Aim of the task: Reproduce the records below exactly; the images should not appear.

(Pictures paired with source code)
::::::::

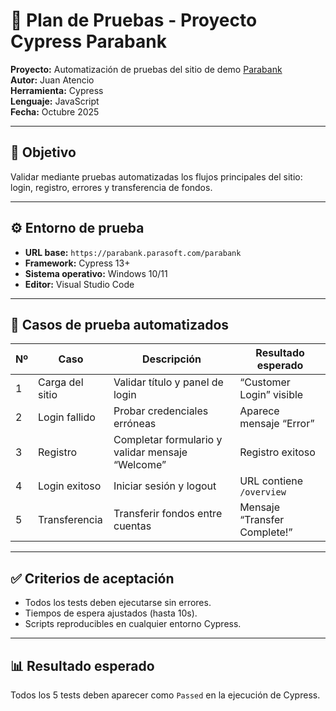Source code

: # 🧪 Plan de Pruebas - Proyecto Cypress Parabank

**Proyecto:** Automatización de pruebas del sitio de demo [Parabank](https://parabank.parasoft.com/parabank)  
**Autor:** Juan Atencio  
**Herramienta:** Cypress  
**Lenguaje:** JavaScript  
**Fecha:** Octubre 2025

---

## 🎯 Objetivo

Validar mediante pruebas automatizadas los flujos principales del sitio: login, registro, errores y transferencia de fondos.

---

## ⚙️ Entorno de prueba

- **URL base:** `https://parabank.parasoft.com/parabank`
- **Framework:** Cypress 13+
- **Sistema operativo:** Windows 10/11
- **Editor:** Visual Studio Code

---

## 📂 Casos de prueba automatizados

| Nº  | Caso            | Descripción                                      | Resultado esperado           |
| --- | --------------- | ------------------------------------------------ | ---------------------------- |
| 1   | Carga del sitio | Validar título y panel de login                  | “Customer Login” visible     |
| 2   | Login fallido   | Probar credenciales erróneas                     | Aparece mensaje “Error”      |
| 3   | Registro        | Completar formulario y validar mensaje “Welcome” | Registro exitoso             |
| 4   | Login exitoso   | Iniciar sesión y logout                          | URL contiene `/overview`     |
| 5   | Transferencia   | Transferir fondos entre cuentas                  | Mensaje “Transfer Complete!” |

---

## ✅ Criterios de aceptación

- Todos los tests deben ejecutarse sin errores.
- Tiempos de espera ajustados (hasta 10s).
- Scripts reproducibles en cualquier entorno Cypress.

---

## 📊 Resultado esperado

Todos los 5 tests deben aparecer como `Passed` en la ejecución de Cypress.
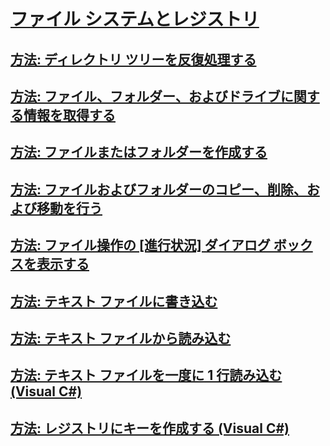 # [ファイル システムとレジストリ](index.md)
## [方法: ディレクトリ ツリーを反復処理する](how-to-iterate-through-a-directory-tree.md)
## [方法: ファイル、フォルダー、およびドライブに関する情報を取得する](how-to-get-information-about-files-folders-and-drives.md)
## [方法: ファイルまたはフォルダーを作成する](how-to-create-a-file-or-folder.md)
## [方法: ファイルおよびフォルダーのコピー、削除、および移動を行う](how-to-copy-delete-and-move-files-and-folders.md)
## [方法: ファイル操作の [進行状況] ダイアログ ボックスを表示する](how-to-provide-a-progress-dialog-box-for-file-operations.md)
## [方法: テキスト ファイルに書き込む](how-to-write-to-a-text-file.md)
## [方法: テキスト ファイルから読み込む](how-to-read-from-a-text-file.md)
## [方法: テキスト ファイルを一度に 1 行読み込む (Visual C#)](how-to-read-a-text-file-one-line-at-a-time.md)
## [方法: レジストリにキーを作成する (Visual C#)](how-to-create-a-key-in-the-registry.md)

::::::::

Result of the exercise:
Source code

: # 🧪 Plan de Pruebas - Proyecto Cypress Parabank

**Proyecto:** Automatización de pruebas del sitio de demo [Parabank](https://parabank.parasoft.com/parabank)  
**Autor:** Juan Atencio  
**Herramienta:** Cypress  
**Lenguaje:** JavaScript  
**Fecha:** Octubre 2025

---

## 🎯 Objetivo

Validar mediante pruebas automatizadas los flujos principales del sitio: login, registro, errores y transferencia de fondos.

---

## ⚙️ Entorno de prueba

- **URL base:** `https://parabank.parasoft.com/parabank`
- **Framework:** Cypress 13+
- **Sistema operativo:** Windows 10/11
- **Editor:** Visual Studio Code

---

## 📂 Casos de prueba automatizados

| Nº  | Caso            | Descripción                                      | Resultado esperado           |
| --- | --------------- | ------------------------------------------------ | ---------------------------- |
| 1   | Carga del sitio | Validar título y panel de login                  | “Customer Login” visible     |
| 2   | Login fallido   | Probar credenciales erróneas                     | Aparece mensaje “Error”      |
| 3   | Registro        | Completar formulario y validar mensaje “Welcome” | Registro exitoso             |
| 4   | Login exitoso   | Iniciar sesión y logout                          | URL contiene `/overview`     |
| 5   | Transferencia   | Transferir fondos entre cuentas                  | Mensaje “Transfer Complete!” |

---

## ✅ Criterios de aceptación

- Todos los tests deben ejecutarse sin errores.
- Tiempos de espera ajustados (hasta 10s).
- Scripts reproducibles en cualquier entorno Cypress.

---

## 📊 Resultado esperado

Todos los 5 tests deben aparecer como `Passed` en la ejecución de Cypress.
 # [ファイル システムとレジストリ](index.md)
## [方法: ディレクトリ ツリーを反復処理する](how-to-iterate-through-a-directory-tree.md)
## [方法: ファイル、フォルダー、およびドライブに関する情報を取得する](how-to-get-information-about-files-folders-and-drives.md)
## [方法: ファイルまたはフォルダーを作成する](how-to-create-a-file-or-folder.md)
## [方法: ファイルおよびフォルダーのコピー、削除、および移動を行う](how-to-copy-delete-and-move-files-and-folders.md)
## [方法: ファイル操作の [進行状況] ダイアログ ボックスを表示する](how-to-provide-a-progress-dialog-box-for-file-operations.md)
## [方法: テキスト ファイルに書き込む](how-to-write-to-a-text-file.md)
## [方法: テキスト ファイルから読み込む](how-to-read-from-a-text-file.md)
## [方法: テキスト ファイルを一度に 1 行読み込む (Visual C#)](how-to-read-a-text-file-one-line-at-a-time.md)
## [方法: レジストリにキーを作成する (Visual C#)](how-to-create-a-key-in-the-registry.md)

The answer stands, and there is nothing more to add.